En memoria de Juan P. B.
“Una de las tentaciones actuales consiste en hablar positivamente de la transformación espiritual, pero manteniendo una cierta reserva con respecto a dos dimensiones esenciales del cristianismo: la extensión de dicha transformación al ámbito de la justicia social para nuestro planeta dividido y herido, así como el arraigo de esta transformación en la figura de Jesucristo” [1].
Cuando se buscan razones en el Evangelio que den sentido al diálogo ecuménico y a la unidad de las confesiones cristianas se recurre con frecuencia a la plegaria de Jesús recogida en el texto de Juan: “para que todos sean uno; como tú, oh, Padre, en mí, y yo en ti” [2]. De mismo modo, suele ser frecuente el uso argumentativo de otras dos referencias neotestamentarias.

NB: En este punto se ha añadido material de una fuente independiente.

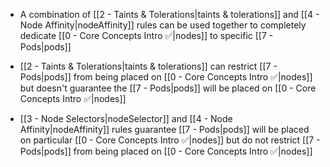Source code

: - A combination of [[2 - Taints & Tolerations|taints & tolerations]] and [[4 - Node Affinity|nodeAffinity]] rules can be used together to completely dedicate [[0 - Core Concepts Intro ✅|nodes]] to specific [[7 - Pods|pods]]

- [[2 - Taints & Tolerations|taints & tolerations]] can restrict [[7 - Pods|pods]] from being placed on [[0 - Core Concepts Intro ✅|nodes]] but doesn't guarantee the [[7 - Pods|pods]] will be placed on [[0 - Core Concepts Intro ✅|nodes]]

- [[3 - Node Selectors|nodeSelector]] and [[4 - Node Affinity|nodeAffinity]] rules guarantee [[7 - Pods|pods]] will be placed on particular [[0 - Core Concepts Intro ✅|nodes]] but do not restrict [[7 - Pods|pods]] from being placed on [[0 - Core Concepts Intro ✅|nodes]]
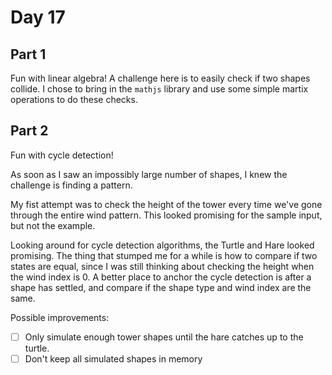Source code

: # Day 17

## Part 1

Fun with linear algebra! A challenge here is to easily check if two shapes collide. I chose to bring in the `mathjs`
library
and use some simple martix operations to do these checks.

## Part 2

Fun with cycle detection!

As soon as I saw an impossibly large number of shapes, I knew the challenge is finding a pattern.

My fist attempt was to check the height of the tower every time we've gone through the entire wind pattern.
This looked promising for the sample input, but not the example.

Looking around for cycle detection algorithms, the Turtle and Hare looked promising. The thing that stumped me for a
while is
how to compare if two states are equal, since I was still thinking about checking the height when the wind index is 0.
A better place to anchor the cycle detection is after a shape has settled, and compare if the shape type and wind index
are the same.

Possible improvements:

- [ ] Only simulate enough tower shapes until the hare catches up to the turtle.
- [ ] Don't keep all simulated shapes in memory
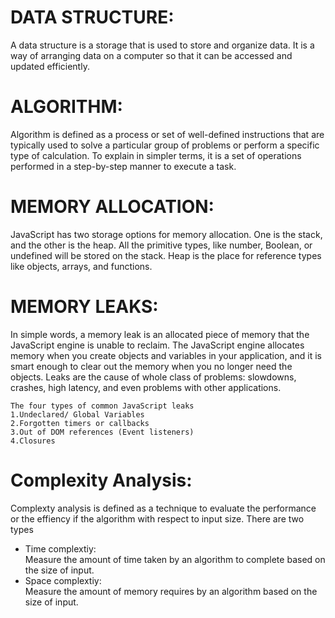 <h1>DATA STRUCTURE:</h1>
    A data structure is a storage that is used to store and organize data. It is a way of arranging data on a computer so that it can be accessed and updated efficiently.

<h1>ALGORITHM:</h1>
    Algorithm is defined as a process or set of well-defined instructions that are typically used to solve a particular group of problems or perform a specific type of calculation. To explain in simpler terms, it is a set of operations performed in a step-by-step manner to execute a task.

<h1>MEMORY ALLOCATION:</h1>
    JavaScript has two storage options for memory allocation. One is the stack, and the other is the heap. All the primitive types, like number, Boolean, or undefined will be stored on the stack. Heap is the place for reference types like objects, arrays, and functions.

<h1>MEMORY LEAKS:</h1>
    In simple words, a memory leak is an allocated piece of memory that the JavaScript engine is unable to reclaim. The JavaScript engine allocates memory when you create objects and variables in your application, and it is smart enough to clear out the memory when you no longer need the objects. Leaks are the cause of whole class of problems: slowdowns, crashes, high latency, and even problems with other applications.

    The four types of common JavaScript leaks
    1.Undeclared/ Global Variables
    2.Forgotten timers or callbacks
    3.Out of DOM references (Event listeners)
    4.Closures

<h1>Complexity Analysis:</h1>
    Complexty analysis is defined as a technique to evaluate the performance or the effiency if the algorithm with respect to input size.
    There are two types
        <ul>
            <li>Time complextiy:</li>
                Measure the amount of time taken by an algorithm to complete based on the size of input.
            <li>Space complextiy:</li>
                Measure the amount of memory requires by an algorithm based on the size of input.
        </ul>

La primera de ellas es de la Carta a los Efesios: “Hay un Señor, una fe, un bautismo, un Dios y Padre de todos” [3]. La segunda referencia aparece en la carta a las comunidades de Galacia: “Ya no hay judío ni griego; no hay esclavo ni libre; no hay hombre ni mujer, porque todos vosotros sois uno en Cristo Jesús” [4]. Sin embargo, más allá de estas citas clásicas, la lectura de los evangelios ofrece otras razones que afianzan la riqueza y la necesidad del dinamismo ecuménico.

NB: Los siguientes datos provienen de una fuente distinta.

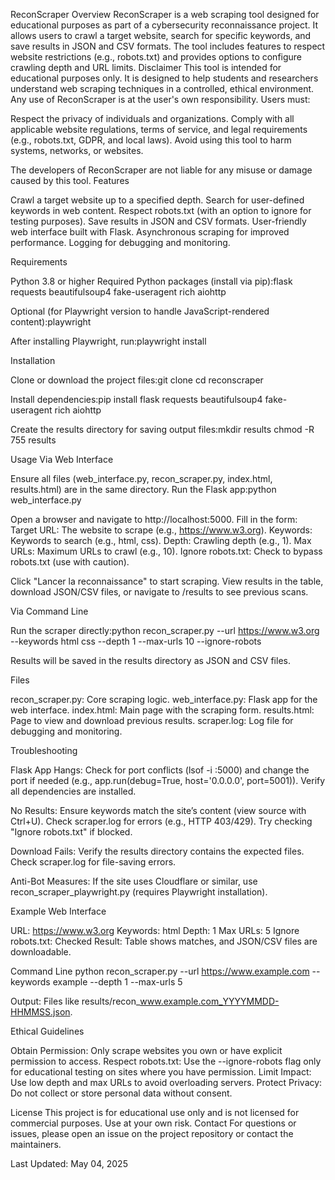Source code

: ReconScraper
Overview
ReconScraper is a web scraping tool designed for educational purposes as part of a cybersecurity reconnaissance project. It allows users to crawl a target website, search for specific keywords, and save results in JSON and CSV formats. The tool includes features to respect website restrictions (e.g., robots.txt) and provides options to configure crawling depth and URL limits.
Disclaimer
This tool is intended for educational purposes only. It is designed to help students and researchers understand web scraping techniques in a controlled, ethical environment. Any use of ReconScraper is at the user's own responsibility. Users must:

Respect the privacy of individuals and organizations.
Comply with all applicable website regulations, terms of service, and legal requirements (e.g., robots.txt, GDPR, and local laws).
Avoid using this tool to harm systems, networks, or websites.

The developers of ReconScraper are not liable for any misuse or damage caused by this tool.
Features

Crawl a target website up to a specified depth.
Search for user-defined keywords in web content.
Respect robots.txt (with an option to ignore for testing purposes).
Save results in JSON and CSV formats.
User-friendly web interface built with Flask.
Asynchronous scraping for improved performance.
Logging for debugging and monitoring.

Requirements

Python 3.8 or higher
Required Python packages (install via pip):flask requests beautifulsoup4 fake-useragent rich aiohttp


Optional (for Playwright version to handle JavaScript-rendered content):playwright

After installing Playwright, run:playwright install



Installation

Clone or download the project files:git clone <repository-url>
cd reconscraper


Install dependencies:pip install flask requests beautifulsoup4 fake-useragent rich aiohttp


Create the results directory for saving output files:mkdir results
chmod -R 755 results



Usage
Via Web Interface

Ensure all files (web_interface.py, recon_scraper.py, index.html, results.html) are in the same directory.
Run the Flask app:python web_interface.py


Open a browser and navigate to http://localhost:5000.
Fill in the form:
Target URL: The website to scrape (e.g., https://www.w3.org).
Keywords: Keywords to search (e.g., html, css).
Depth: Crawling depth (e.g., 1).
Max URLs: Maximum URLs to crawl (e.g., 10).
Ignore robots.txt: Check to bypass robots.txt (use with caution).


Click "Lancer la reconnaissance" to start scraping.
View results in the table, download JSON/CSV files, or navigate to /results to see previous scans.

Via Command Line

Run the scraper directly:python recon_scraper.py --url https://www.w3.org --keywords html css --depth 1 --max-urls 10 --ignore-robots


Results will be saved in the results directory as JSON and CSV files.

Files

recon_scraper.py: Core scraping logic.
web_interface.py: Flask app for the web interface.
index.html: Main page with the scraping form.
results.html: Page to view and download previous results.
scraper.log: Log file for debugging and monitoring.

Troubleshooting

Flask App Hangs:
Check for port conflicts (lsof -i :5000) and change the port if needed (e.g., app.run(debug=True, host='0.0.0.0', port=5001)).
Verify all dependencies are installed.


No Results:
Ensure keywords match the site’s content (view source with Ctrl+U).
Check scraper.log for errors (e.g., HTTP 403/429).
Try checking "Ignore robots.txt" if blocked.


Download Fails:
Verify the results directory contains the expected files.
Check scraper.log for file-saving errors.


Anti-Bot Measures:
If the site uses Cloudflare or similar, use recon_scraper_playwright.py (requires Playwright installation).



Example
Web Interface

URL: https://www.w3.org
Keywords: html
Depth: 1
Max URLs: 5
Ignore robots.txt: Checked
Result: Table shows matches, and JSON/CSV files are downloadable.

Command Line
python recon_scraper.py --url https://www.example.com --keywords example --depth 1 --max-urls 5


Output: Files like results/recon_www.example.com_YYYYMMDD-HHMMSS.json.

Ethical Guidelines

Obtain Permission: Only scrape websites you own or have explicit permission to access.
Respect robots.txt: Use the --ignore-robots flag only for educational testing on sites where you have permission.
Limit Impact: Use low depth and max URLs to avoid overloading servers.
Protect Privacy: Do not collect or store personal data without consent.

License
This project is for educational use only and is not licensed for commercial purposes. Use at your own risk.
Contact
For questions or issues, please open an issue on the project repository or contact the maintainers.

Last Updated: May 04, 2025
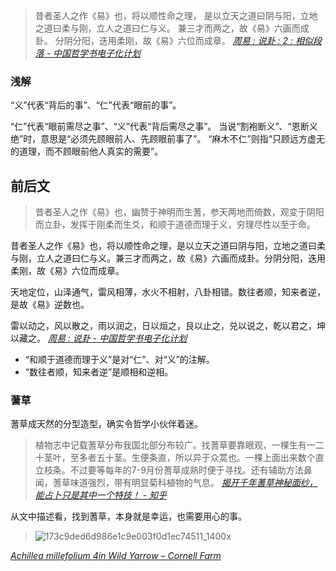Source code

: >昔者圣人之作《易》也，将以顺性命之理，
是以立天之道曰阴与阳，立地之道曰柔与刚，立人之道曰仁与义。
兼三才而两之，故《易》六画而成卦。
分阴分阳，迭用柔刚，故《易》六位而成章。
<cite>[周易 : 说卦 : 2 : 相似段落 - 中国哲学书电子化计划](https://ctext.org/text.pl?node=81915&if=gb&show=parallel&remap=gb#pl429272)</cite>

### 浅解
“义”代表“背后的事”、“仁”代表“眼前的事”。

“仁”代表“眼前需尽之事”、“义”代表“背后需尽之事”。
当说“割袍断义”、“恩断义绝”时，意思是“必须先顾眼前人、先顾眼前事了”。
“麻木不仁”则指“只顾远方虚无的道理，而不顾眼前他人真实的需要”。

## 前后文
>昔者圣人之作《易》也，幽赞于神明而生蓍，参天两地而倚数，观变于阴阳而立卦，发挥于刚柔而生爻，和顺于道德而理于义，穷理尽性以至于命。
>
昔者圣人之作《易》也，将以顺性命之理，是以立天之道曰阴与阳，立地之道曰柔与刚，立人之道曰仁与义。兼三才而两之，故《易》六画而成卦。分阴分阳，迭用柔刚，故《易》六位而成章。
>
天地定位，山泽通气，雷风相薄，水火不相射，八卦相错。数往者顺，知来者逆，是故《易》逆数也。
>
雷以动之，风以散之，雨以润之，日以烜之，艮以止之，兑以说之，乾以君之，坤以藏之。
<cite>[周易 : 说卦 - 中国哲学书电子化计划](https://ctext.org/book-of-changes/shuo-gua/zhs)</cite>

- “和顺于道德而理于义”是对“仁”、对“义”的注解。
- “数往者顺，知来者逆”是顺相和逆相。

### 蓍草
蓍草成天然的分型造型，确实令哲学小伙伴着迷。

>植物志中记载蓍草分布我国北部分布较广。找蓍草要靠眼观，一棵生有一二十茎叶，至多者五十茎。生便条直，所以异于众蒿也。一棵上面出来数个直立枝条。不过要等每年的7-9月份蓍草成熟时便于寻找。还有辅助方法鼻闻，蓍草味道强烈，带有明显菊科植物的气息。
<cite>[揭开千年蓍草神秘面纱，能占卜只是其中一个特技！ - 知乎](https://zhuanlan.zhihu.com/p/28015932)</cite>

从文中描述看，找到蓍草，本身就是幸运，也需要用心的事。

>![173c9ded6d986e1c9e003f0d1ec74511_1400x](https://github.com/hmua/hmua.github.io/assets/38511582/8f25034c-468d-4b5f-9019-df235678ecbc)
>
<cite>[Achillea millefolium 4in Wild Yarrow – Cornell Farm](https://cornellfarms.com/products/achillea-millefolium-4-common-yarrow)</cite>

En líneas generales, se puede decir que la experiencia del seguimiento a Jesús de Nazaret constituye un proyecto de vida en el que lo más singular y genuino es que la adhesión a su figura y su mensaje se traduce en un diálogo de amor con Dios y con lo creado; un diálogo que presenta dos dimensiones ligadas entre sí y complementarias: una personal; la otra, comunitaria.
De la primera de estas dimensiones del amor, la personal, hay de Jesús una idea aparentemente sencilla, pero de gran fuerza y fondo: que “pasó haciendo el bien y curando a todos los oprimidos” [5]. En efecto, Jesús se dedicó a dignificar la vida de los hombres y de las mujeres con los que se encontró en los caminos y en las aldeas. En el mensaje de Jesús, en su proyecto, el amor trascendía el plano de los afectos para ser la fuerza que quiebra cualquier forma de opresión y convertirse en una cuestión de dignidad, de igualdad y en la práctica de la justicia y de la misericordia.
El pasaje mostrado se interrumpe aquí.